I want to customize the formula used in geom_smooth like this:
library(MASS)
library(ggplot2)
data("Cars93", package = "MASS")
str(Cars93)
Cars93.log <- transform(Cars93, log.price = log(Price))
log.model <- lm(log.price ~ Horsepower*Origin, data = Cars93.log)
summary(log.model)
plot(log.model)
p <- ggplot(data = Cars93.log, aes(x = Horsepower, y = log.price, colour = Origin)) +
geom_point(aes(shape = Origin, color = Origin)) + # Punkte
facet_grid(~ Origin) +
theme(axis.title.x = element_text(margin=margin(15,0,0,0)),
axis.title.y = element_text(margin=margin(0,15,0,0))) +
scale_y_continuous(n.breaks = 7) +
scale_colour_manual(values = c("USA" = "red","non-USA" = "black")) +
scale_shape_manual(values = c(16,16)) +
ylab("Price(log)")
lm.mod <- function(df) {
y ~ x*Cars93.log$Origin
}
p_smooth <- by(Cars93.log, Cars93.log$Origin,
function(x) geom_smooth(data=x, method = lm, formula = lm.mod(x)))
p + p_smooth
However, I receive the error that the computation failed because of different lengths of my used variables.
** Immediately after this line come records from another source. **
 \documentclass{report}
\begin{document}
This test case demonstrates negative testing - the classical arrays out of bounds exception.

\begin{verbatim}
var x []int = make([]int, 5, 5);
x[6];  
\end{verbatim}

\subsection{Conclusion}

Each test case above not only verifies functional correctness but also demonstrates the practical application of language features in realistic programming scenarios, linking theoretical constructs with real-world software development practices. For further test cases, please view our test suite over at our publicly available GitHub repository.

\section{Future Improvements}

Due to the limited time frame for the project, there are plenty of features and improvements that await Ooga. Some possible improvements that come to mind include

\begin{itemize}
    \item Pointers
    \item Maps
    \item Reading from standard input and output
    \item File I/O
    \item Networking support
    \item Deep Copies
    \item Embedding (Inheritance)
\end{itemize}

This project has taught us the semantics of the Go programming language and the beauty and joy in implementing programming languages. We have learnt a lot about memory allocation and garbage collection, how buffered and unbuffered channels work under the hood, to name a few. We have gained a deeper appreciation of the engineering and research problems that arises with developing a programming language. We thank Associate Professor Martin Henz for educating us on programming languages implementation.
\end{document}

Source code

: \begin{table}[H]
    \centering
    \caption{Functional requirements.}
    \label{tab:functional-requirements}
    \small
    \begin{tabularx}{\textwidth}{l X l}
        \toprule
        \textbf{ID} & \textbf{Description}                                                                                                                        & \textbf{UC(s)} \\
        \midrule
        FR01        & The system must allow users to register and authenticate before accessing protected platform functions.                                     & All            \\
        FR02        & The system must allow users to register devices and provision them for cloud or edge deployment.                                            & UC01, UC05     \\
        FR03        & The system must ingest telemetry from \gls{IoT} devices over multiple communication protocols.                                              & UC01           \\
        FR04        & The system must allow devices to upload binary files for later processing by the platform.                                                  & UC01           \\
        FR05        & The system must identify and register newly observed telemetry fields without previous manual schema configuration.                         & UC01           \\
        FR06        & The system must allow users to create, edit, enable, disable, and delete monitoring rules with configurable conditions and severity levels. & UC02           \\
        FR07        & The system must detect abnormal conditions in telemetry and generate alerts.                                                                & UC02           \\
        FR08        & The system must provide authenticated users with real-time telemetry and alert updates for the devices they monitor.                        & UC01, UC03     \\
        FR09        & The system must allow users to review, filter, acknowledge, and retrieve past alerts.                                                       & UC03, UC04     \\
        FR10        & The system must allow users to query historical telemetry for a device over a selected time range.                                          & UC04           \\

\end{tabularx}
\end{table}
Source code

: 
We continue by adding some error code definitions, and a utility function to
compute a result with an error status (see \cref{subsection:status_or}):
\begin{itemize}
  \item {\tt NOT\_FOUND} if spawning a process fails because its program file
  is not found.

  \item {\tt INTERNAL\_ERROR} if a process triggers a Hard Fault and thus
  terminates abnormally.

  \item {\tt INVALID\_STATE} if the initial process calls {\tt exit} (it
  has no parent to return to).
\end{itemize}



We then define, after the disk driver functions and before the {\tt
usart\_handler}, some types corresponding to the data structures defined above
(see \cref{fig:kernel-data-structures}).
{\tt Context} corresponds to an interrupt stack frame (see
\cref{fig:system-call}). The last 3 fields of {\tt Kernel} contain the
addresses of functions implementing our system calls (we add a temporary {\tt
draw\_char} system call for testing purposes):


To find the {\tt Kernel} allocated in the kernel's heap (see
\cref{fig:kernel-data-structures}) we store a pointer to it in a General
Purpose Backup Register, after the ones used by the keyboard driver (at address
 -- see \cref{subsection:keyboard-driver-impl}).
length(Cars93.log$log.price)
length(Cars93.log$Origin)
length(Cars93.log$Horsepower)
But when I check the length for each variable they're all the same... Any ideas, what's wrong?
Thanks a lot, Martina
I agree with @Rui Barradas, seems like the issue is the lines for lm.mod
and p_smooth
and the by
function
Once you are making a distinction by Origin (e.g., by doing either facet_wrap
or color = Origin
) then geom_smooth
will automatically run different models for those facets.
p <- ggplot(data = Cars93.log,
aes(x = Horsepower, y = log.price, color = Origin)) +
geom_point(aes(shape = Origin)) +
facet_wrap(~ Origin) +
theme(axis.title.x = element_text(margin=margin(15,0,0,0)),
axis.title.y = element_text(margin=margin(0,15,0,0))) +
scale_y_continuous(n.breaks = 7) +
scale_colour_manual(values = c("USA" = "red","non-USA" = "black")) +
scale_shape_manual(values = c(16,16)) +
ylab("Price(log)")
p + geom_smooth(method = lm, formula = y ~ x)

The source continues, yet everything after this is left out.